Problem
Given a mollifier: $\varphi\in\mathcal{L}(\mathbb{R})$
Then it acts as an approximate identity: $$f\in\mathcal{C}(\mathbb{R}):\quad\int_{-\infty}^\infty n\varphi(nx)f(x)dx\to f(0)\cdot\int_{-\infty}^\infty\varphi(x)dx$$ How to prove this under reasonable assumptions?
Example
As an example regard the Gaussian: $$f\in\mathcal{C}(\mathbb{R}):\quad\frac{n}{\sqrt{\pi}}\int_{-\infty}^\infty e^{-(nx)^2}f(x)\mathrm{d}x\to f(0)$$ (This is a useful technique when studying operator semigroups.)
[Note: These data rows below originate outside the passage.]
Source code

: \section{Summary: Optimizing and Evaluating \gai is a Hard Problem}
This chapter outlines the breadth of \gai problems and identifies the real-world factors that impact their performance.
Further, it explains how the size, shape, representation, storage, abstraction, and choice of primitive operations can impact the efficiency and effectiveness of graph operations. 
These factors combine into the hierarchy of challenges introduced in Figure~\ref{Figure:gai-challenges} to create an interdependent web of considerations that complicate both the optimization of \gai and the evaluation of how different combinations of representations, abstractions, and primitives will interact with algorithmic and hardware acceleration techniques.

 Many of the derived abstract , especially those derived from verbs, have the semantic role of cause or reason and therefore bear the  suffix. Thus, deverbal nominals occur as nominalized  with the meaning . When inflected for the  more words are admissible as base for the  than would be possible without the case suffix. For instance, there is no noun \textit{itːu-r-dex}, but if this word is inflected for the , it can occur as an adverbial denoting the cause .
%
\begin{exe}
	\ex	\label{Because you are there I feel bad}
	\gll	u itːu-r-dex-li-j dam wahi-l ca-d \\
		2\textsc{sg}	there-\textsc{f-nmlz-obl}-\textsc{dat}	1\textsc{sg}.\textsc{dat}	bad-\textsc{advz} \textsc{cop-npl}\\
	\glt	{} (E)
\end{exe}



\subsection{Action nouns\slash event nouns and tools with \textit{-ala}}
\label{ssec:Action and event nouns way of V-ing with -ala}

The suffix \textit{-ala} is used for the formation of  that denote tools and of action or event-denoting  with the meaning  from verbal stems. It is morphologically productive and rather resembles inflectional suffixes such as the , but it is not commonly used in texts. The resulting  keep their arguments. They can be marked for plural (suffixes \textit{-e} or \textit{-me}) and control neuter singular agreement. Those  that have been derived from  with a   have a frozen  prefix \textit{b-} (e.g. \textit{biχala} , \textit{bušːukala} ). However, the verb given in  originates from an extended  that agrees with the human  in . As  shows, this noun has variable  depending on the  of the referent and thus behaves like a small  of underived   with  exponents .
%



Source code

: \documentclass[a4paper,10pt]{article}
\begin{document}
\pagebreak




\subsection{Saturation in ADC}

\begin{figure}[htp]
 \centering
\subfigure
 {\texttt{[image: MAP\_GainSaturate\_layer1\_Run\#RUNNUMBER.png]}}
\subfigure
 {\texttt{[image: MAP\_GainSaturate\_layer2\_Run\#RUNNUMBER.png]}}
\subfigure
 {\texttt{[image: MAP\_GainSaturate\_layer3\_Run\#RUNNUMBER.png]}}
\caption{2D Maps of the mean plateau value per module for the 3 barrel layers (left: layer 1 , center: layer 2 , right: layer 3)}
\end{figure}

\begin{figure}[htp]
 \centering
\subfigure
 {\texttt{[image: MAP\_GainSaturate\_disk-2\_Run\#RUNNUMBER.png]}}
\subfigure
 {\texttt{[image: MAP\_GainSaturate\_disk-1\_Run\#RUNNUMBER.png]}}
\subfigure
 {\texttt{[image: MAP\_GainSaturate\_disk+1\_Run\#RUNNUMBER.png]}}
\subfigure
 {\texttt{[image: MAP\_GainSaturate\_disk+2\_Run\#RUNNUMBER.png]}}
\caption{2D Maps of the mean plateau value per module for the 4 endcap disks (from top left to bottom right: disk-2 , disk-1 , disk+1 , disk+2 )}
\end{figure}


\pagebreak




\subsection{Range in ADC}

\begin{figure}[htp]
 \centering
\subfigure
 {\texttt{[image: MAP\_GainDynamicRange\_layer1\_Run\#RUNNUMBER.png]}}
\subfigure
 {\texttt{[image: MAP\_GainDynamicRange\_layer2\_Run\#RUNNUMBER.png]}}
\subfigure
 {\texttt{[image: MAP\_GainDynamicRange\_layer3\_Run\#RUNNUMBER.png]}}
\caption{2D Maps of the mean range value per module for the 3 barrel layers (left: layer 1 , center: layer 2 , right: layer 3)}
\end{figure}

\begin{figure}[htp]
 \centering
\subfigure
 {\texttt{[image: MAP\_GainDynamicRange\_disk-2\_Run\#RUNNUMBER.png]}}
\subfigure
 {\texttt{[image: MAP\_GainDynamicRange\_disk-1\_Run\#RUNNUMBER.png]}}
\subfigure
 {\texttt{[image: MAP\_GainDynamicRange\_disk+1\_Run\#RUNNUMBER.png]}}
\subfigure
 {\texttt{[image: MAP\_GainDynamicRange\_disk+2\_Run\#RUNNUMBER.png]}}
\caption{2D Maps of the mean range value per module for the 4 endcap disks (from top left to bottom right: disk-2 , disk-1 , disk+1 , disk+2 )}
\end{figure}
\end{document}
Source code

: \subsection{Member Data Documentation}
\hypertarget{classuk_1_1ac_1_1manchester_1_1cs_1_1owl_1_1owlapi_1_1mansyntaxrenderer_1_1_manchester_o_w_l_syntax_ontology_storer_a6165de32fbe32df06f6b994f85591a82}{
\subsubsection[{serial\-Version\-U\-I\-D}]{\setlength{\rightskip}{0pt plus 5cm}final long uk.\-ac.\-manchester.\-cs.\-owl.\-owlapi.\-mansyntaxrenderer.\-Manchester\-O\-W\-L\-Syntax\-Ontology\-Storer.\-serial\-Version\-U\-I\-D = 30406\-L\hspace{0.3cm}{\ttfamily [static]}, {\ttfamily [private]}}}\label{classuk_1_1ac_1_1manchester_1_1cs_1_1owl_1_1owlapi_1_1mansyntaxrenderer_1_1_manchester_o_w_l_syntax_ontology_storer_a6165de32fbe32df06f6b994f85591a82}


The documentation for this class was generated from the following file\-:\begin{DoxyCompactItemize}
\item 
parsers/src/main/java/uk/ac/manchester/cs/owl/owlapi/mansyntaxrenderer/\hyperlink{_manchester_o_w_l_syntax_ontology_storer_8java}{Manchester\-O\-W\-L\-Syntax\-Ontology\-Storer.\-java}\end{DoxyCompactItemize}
Now, I got a proof for the case...
Theorem
Given a mollifier: $\varphi\in\mathcal{L}(\mathbb{R})$
For bounded functions one has: $$f\in\mathcal{C}(\mathbb{R}):\quad\int_{-\infty}^{\infty}n\varphi(nx)f(x)\mathrm{d}x\to f(0)\cdot\int_{-\infty}^{\infty}\varphi(x)\mathrm{d}x\quad(\|f\|_\infty<\infty)$$ (In fact, this result extends to the Bochner integral!)
Proof
Split the integral into outer vanishing parts and the inner convergent part: $$\left|\int_{-\infty}^{\infty}\varphi(\hat{x})f(\tfrac{1}{n}\hat{x})\mathrm{d}\hat{x}-f(0)\cdot\int_{-\infty}^{\infty}\varphi(\hat{x})\mathrm{d}\hat{x}\right|\\\leq\int_{-\infty}^{-R}|\varphi(\hat{x})|\cdot2\|f\|_\infty\mathrm{d}\hat{x}+\int_{-R}^{R}\|\varphi\|_\infty\cdot\left|f\left(\tfrac{1}{n}\hat{x}\right)-f(0)\right|\mathrm{d}\hat{x}+\int_{R}^{\infty}|\varphi(\hat{x})|\cdot2\|f\|_\infty\mathrm{d}\hat{x}\\\leq2\|f\|_\infty\delta_R+\left(\int_{-\infty}^{\infty}\varphi(x)\mathrm{d}x\right)\delta_N+2\|f\|_\infty\delta_R=\varepsilon\quad(n\geq N_R(\varepsilon))$$ That proves the assertion.
Outview
Does it apply to unbounded functions too: $$f\in\mathcal{C}(\mathbb{R}):\quad\int_{-\infty}^{\infty}n\varphi(nx)f(x)\mathrm{d}x\to f(0)\cdot\int_{-\infty}^{\infty}\varphi(x)\mathrm{d}x$$ (Intuition and examples suggest it does.)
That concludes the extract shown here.